«Si SAirGroup nous lâche, nous irons jusqu'à Zurich pour nous faire entendre», déclare au bord de l'extinction de voix, Gilles Nicoli, secrétaire syndical CFDT pour AOM, Air Littoral et Air Liberté. Le syndicaliste est inquiet. Il a pris son téléphone, samedi, pour se voir confirmer la démission de son patron. Aujourd'hui, la réunion prévue est maintenue (lire Le Temps du 3-4 février). Mais, au lieu de poursuivre les discussions, Paul Reutlinger devrait en profiter pour expliquer son départ aux employés. «Nous devons désormais savoir quelle orientation sera prise par SAiGroup et quel nouveau président nous aurons», souligne Gilles Nicoli. Ce qui chagrine notamment le syndicaliste, c'est que ce nouveau chambardement va retarder la mise en vente des produits par les trois compagnies françaises pour les destinations des grandes vacances d'été. C'est en effet fin mars que les compagnies aériennes dévoilent leurs offres.

En ce qui concerne la succession de Paul Reutlinger, trois noms circulent déjà dans les couloirs: celui de Marc Dufour et de Marc Rochet, respectivement anciens présidents d'Air Littoral et d'Air Liberté. Autre prétendant évoqué, le président du conseil de surveillance d'AOM/Air Liberté, Alexandre Couvelaire. «Pour nous, ils sont inacceptables. Ils sont trop impliqués dans la débâcle des trois compagnies», assure le syndicaliste. Le souhait des 6000 employés serait de trouver quelqu'un de neuf, qui comprenne les soucis des compagnies aériennes. «Nous avions mis au point un bon projet avec Paul Reutlinger, estime Gilles Nicoli, même si cela n'a pas été facile.» En substance, il comprenait le retour des filiales commerciales au sein de chaque compagnie, un projet social pour les 300 à 400 départs programmés, un changement de la flotte et la fusion annoncée des trois compagnies pour la fin de l'année.
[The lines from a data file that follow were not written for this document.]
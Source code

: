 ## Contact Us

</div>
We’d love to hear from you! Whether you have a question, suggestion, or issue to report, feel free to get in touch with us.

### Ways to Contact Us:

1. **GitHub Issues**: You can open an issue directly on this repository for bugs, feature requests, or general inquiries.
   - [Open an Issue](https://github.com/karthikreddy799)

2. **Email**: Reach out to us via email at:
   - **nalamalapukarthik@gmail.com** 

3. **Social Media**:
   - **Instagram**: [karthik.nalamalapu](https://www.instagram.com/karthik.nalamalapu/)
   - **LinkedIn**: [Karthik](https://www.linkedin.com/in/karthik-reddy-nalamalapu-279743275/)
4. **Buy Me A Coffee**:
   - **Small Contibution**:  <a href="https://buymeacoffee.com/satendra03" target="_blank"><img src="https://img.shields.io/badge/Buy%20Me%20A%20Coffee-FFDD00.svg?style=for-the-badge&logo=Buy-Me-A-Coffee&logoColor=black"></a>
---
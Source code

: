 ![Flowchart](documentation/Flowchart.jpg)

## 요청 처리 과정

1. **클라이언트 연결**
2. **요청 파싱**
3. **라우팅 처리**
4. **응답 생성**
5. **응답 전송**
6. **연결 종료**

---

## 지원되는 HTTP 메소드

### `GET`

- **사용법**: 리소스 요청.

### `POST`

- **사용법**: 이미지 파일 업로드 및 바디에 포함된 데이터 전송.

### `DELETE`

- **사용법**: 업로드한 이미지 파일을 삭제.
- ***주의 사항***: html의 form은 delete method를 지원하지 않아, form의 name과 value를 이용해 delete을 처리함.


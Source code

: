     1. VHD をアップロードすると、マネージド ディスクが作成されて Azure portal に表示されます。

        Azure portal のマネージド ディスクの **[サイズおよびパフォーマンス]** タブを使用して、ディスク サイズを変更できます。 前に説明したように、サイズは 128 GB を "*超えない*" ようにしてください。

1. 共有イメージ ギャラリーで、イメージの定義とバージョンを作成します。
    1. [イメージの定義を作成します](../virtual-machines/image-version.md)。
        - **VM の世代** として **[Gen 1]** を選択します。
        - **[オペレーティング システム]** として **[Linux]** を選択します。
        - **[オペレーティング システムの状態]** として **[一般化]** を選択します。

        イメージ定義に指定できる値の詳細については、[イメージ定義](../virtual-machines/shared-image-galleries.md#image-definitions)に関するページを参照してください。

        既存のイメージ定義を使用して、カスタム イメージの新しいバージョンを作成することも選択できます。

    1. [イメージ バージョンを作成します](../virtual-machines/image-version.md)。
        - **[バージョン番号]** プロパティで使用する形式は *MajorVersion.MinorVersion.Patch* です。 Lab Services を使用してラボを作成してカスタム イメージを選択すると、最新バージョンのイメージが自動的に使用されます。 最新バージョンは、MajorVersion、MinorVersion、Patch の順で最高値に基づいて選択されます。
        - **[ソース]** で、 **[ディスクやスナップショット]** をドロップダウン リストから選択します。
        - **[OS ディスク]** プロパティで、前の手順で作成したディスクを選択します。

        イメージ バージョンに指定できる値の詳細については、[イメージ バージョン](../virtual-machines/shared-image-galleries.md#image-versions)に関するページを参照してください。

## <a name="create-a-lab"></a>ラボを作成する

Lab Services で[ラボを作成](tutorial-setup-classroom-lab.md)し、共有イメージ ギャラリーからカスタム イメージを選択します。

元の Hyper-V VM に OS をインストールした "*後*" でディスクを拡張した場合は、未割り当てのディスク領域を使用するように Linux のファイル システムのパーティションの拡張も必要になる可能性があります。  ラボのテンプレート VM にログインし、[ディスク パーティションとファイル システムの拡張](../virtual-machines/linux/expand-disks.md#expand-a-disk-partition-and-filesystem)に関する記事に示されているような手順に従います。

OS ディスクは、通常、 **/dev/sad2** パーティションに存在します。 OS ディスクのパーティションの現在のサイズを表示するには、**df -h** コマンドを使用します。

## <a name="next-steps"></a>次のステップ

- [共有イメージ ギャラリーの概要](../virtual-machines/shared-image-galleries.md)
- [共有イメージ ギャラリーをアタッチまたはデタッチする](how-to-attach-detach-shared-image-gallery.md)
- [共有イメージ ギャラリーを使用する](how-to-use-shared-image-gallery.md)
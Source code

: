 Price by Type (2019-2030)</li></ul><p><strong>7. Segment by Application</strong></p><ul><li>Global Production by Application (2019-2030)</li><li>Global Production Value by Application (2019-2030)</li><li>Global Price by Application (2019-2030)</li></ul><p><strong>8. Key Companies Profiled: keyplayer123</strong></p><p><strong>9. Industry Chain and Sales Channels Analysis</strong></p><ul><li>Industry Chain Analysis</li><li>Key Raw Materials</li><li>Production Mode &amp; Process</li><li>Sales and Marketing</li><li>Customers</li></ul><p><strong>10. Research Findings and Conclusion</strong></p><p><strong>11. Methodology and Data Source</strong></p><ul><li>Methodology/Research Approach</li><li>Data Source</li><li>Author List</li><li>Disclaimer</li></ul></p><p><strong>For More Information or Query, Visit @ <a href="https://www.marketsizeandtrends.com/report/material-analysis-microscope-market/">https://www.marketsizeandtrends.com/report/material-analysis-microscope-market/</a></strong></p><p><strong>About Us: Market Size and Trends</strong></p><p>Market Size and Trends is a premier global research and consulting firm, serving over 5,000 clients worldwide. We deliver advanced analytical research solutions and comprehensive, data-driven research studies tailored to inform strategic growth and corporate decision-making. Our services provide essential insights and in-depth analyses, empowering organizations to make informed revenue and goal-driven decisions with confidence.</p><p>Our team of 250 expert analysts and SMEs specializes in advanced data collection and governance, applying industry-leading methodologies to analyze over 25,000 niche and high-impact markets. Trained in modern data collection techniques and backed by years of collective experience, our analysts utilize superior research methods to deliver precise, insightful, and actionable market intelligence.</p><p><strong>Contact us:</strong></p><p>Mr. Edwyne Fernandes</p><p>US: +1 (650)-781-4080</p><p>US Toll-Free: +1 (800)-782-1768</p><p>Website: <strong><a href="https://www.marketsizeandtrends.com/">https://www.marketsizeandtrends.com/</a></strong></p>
A souligner qu'aucun nom de marque n'a encore été officiellement avancé pour la nouvelle compagnie issue normalement de la fusion d'AOM, Air Liberté et Air Littoral. «Il devrait nous être présenté fin février», précise Gilles Nicoli. Tout le travail mis en place depuis août avec Paul Reutlinger pourrait donc être remis en question avec son départ. «Nous étions aussi en train de plancher sur des propositions de vol depuis Orly avec American Airlines», ajoute-t-il.

Plan de sauvetage

Le syndicaliste voit désormais trois priorités pour l'avenir du pôle français. Inviter à Paris Eric Honegger, président directeur général ad interim et président du conseil d'administration de SAirGroup, ainsi que Moritz Suter, nouveau directeur de l'ensemble des activités aériennes de SAirGroup, pour qu'ils viennent expliquer ce qu'ils entendent faire de l'entité française. Ensuite, trouver un successeur à Paul Reutlinger et très vite affiner la politique helvétique, sinon le programme d'été des trois compagnies risque d'être compromis.

Du côté belge, les syndicats sont aussi dans une phase délicate des négociations. Une assemblée générale extraordinaire des actionnaires de Sabena est convoquée pour le 8 février afin de discuter du plan de sauvetage de la compagnie. D'ici là, la direction espère obtenir le soutien du personnel.